'''
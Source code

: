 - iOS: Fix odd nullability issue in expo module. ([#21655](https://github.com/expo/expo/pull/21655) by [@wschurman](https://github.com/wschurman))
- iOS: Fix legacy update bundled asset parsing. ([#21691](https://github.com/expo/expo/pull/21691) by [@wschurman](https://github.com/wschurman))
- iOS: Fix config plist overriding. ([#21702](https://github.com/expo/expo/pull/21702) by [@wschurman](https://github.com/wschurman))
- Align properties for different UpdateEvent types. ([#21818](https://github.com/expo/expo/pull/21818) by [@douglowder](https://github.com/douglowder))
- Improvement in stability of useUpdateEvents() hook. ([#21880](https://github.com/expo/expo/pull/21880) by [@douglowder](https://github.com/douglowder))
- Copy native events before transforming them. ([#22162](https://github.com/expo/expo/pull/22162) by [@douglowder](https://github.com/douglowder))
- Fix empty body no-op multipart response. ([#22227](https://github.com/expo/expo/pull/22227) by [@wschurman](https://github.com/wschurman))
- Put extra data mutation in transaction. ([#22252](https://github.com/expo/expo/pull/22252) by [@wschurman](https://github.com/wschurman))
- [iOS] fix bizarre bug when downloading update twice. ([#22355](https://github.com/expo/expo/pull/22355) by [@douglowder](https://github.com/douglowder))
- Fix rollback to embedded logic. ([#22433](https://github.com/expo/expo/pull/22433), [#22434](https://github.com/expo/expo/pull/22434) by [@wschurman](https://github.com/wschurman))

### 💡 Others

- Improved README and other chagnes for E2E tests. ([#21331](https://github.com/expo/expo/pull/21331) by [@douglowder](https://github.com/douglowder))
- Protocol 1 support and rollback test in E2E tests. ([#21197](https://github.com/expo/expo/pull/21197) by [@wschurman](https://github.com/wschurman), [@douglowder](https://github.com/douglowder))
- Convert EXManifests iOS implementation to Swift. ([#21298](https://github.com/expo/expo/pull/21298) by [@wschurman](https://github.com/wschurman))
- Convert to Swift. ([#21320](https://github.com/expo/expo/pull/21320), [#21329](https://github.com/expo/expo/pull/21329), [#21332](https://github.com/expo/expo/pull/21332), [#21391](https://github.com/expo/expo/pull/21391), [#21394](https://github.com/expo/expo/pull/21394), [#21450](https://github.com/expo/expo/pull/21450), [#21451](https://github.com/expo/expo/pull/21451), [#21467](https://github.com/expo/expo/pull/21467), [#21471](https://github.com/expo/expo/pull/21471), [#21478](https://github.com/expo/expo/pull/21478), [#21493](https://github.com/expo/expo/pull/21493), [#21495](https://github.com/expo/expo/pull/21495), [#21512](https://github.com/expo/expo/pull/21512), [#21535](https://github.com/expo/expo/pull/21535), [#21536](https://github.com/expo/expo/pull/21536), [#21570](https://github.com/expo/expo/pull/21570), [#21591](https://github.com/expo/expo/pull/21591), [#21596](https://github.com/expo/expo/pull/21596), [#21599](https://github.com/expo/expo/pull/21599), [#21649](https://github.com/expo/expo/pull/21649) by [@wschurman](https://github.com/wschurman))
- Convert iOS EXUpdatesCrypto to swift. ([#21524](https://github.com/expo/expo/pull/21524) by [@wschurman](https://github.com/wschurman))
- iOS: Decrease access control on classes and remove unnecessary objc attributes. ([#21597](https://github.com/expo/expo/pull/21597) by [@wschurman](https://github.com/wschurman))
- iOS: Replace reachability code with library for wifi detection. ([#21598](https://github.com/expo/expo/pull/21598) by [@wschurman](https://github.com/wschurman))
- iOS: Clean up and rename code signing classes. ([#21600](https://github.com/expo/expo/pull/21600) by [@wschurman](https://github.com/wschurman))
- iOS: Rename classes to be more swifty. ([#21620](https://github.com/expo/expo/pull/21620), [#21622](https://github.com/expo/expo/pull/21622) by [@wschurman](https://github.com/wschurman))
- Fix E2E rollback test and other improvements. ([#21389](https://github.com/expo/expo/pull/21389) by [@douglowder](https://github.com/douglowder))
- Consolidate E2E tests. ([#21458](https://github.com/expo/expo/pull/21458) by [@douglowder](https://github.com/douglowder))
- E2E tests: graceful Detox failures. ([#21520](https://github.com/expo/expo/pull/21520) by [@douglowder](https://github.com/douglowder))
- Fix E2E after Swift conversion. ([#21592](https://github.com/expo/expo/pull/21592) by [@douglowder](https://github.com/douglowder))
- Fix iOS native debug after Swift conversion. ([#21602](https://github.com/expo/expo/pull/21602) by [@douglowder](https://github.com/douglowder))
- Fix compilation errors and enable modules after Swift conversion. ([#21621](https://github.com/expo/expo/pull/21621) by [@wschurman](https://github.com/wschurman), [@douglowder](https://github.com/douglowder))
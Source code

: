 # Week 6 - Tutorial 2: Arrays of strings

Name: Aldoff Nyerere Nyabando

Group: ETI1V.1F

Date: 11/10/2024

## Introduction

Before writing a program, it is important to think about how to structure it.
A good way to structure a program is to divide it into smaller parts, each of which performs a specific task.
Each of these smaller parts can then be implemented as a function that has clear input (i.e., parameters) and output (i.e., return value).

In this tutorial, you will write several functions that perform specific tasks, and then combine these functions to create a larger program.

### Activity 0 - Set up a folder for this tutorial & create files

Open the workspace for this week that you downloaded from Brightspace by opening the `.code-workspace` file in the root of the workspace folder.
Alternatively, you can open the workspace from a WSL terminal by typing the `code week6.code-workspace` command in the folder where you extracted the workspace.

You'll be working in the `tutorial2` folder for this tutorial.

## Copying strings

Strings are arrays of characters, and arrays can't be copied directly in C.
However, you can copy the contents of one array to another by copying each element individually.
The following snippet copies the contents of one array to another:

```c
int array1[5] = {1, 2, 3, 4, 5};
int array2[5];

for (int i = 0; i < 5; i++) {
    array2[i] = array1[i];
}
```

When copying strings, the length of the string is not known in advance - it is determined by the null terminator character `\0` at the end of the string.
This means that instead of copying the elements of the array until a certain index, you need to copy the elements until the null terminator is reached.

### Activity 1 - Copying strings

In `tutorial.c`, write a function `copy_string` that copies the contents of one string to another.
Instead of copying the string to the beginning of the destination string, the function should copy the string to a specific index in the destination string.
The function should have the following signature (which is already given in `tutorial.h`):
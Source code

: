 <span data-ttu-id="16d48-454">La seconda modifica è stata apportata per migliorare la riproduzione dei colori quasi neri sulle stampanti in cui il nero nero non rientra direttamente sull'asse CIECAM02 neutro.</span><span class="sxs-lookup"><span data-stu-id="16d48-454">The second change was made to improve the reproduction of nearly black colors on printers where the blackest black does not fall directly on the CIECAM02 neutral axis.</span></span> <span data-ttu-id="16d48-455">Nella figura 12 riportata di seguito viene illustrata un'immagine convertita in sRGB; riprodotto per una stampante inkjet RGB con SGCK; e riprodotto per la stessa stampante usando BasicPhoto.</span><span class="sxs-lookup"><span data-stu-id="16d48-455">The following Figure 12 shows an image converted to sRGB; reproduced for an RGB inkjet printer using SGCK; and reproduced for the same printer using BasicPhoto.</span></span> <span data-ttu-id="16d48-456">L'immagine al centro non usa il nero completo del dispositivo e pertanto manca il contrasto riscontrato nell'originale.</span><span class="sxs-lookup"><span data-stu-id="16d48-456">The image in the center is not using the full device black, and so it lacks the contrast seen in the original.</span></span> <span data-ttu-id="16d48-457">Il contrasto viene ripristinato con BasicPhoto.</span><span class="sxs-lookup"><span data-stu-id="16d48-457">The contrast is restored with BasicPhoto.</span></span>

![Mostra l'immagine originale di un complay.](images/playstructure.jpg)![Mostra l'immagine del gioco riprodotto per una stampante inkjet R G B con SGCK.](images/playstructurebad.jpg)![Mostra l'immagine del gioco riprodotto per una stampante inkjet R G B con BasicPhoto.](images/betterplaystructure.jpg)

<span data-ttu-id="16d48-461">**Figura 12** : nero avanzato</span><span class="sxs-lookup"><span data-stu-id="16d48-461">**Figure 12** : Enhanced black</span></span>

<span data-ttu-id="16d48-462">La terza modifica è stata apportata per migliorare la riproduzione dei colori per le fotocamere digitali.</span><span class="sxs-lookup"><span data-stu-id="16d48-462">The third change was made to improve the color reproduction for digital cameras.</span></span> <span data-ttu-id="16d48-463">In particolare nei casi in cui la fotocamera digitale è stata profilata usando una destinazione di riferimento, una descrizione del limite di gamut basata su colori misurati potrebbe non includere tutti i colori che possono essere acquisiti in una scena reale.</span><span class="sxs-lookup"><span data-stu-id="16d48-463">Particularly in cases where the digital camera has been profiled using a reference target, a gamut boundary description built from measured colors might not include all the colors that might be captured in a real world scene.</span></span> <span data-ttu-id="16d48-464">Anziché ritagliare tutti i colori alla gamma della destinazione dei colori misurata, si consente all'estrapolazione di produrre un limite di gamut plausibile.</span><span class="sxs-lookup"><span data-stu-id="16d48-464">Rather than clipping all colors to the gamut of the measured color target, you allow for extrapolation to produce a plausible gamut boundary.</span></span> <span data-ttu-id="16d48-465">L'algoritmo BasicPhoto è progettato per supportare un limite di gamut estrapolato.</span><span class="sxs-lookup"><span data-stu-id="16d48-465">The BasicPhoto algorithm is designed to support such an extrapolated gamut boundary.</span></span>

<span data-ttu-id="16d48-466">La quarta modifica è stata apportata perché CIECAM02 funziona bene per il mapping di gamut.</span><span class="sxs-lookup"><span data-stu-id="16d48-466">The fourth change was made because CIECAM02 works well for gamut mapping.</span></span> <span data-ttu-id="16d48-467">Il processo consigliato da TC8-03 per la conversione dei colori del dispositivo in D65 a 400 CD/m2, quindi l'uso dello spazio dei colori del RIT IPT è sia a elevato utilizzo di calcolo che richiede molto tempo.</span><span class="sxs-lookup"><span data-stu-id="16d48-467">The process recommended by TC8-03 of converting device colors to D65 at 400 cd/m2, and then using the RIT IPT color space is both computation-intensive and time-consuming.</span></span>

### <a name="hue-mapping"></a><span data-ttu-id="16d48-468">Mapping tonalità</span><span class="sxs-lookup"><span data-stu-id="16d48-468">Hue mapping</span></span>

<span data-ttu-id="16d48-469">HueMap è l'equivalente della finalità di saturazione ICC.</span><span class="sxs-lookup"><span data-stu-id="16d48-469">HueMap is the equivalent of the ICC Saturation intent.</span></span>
'''
= EXERCISE GOAL =
Look through the material above for the word "Activity" and copy every line that has it.

= SOLVED PROBLEM =
### Activity 0 - Set up a folder for this tutorial & create files
### Activity 1 - Copying strings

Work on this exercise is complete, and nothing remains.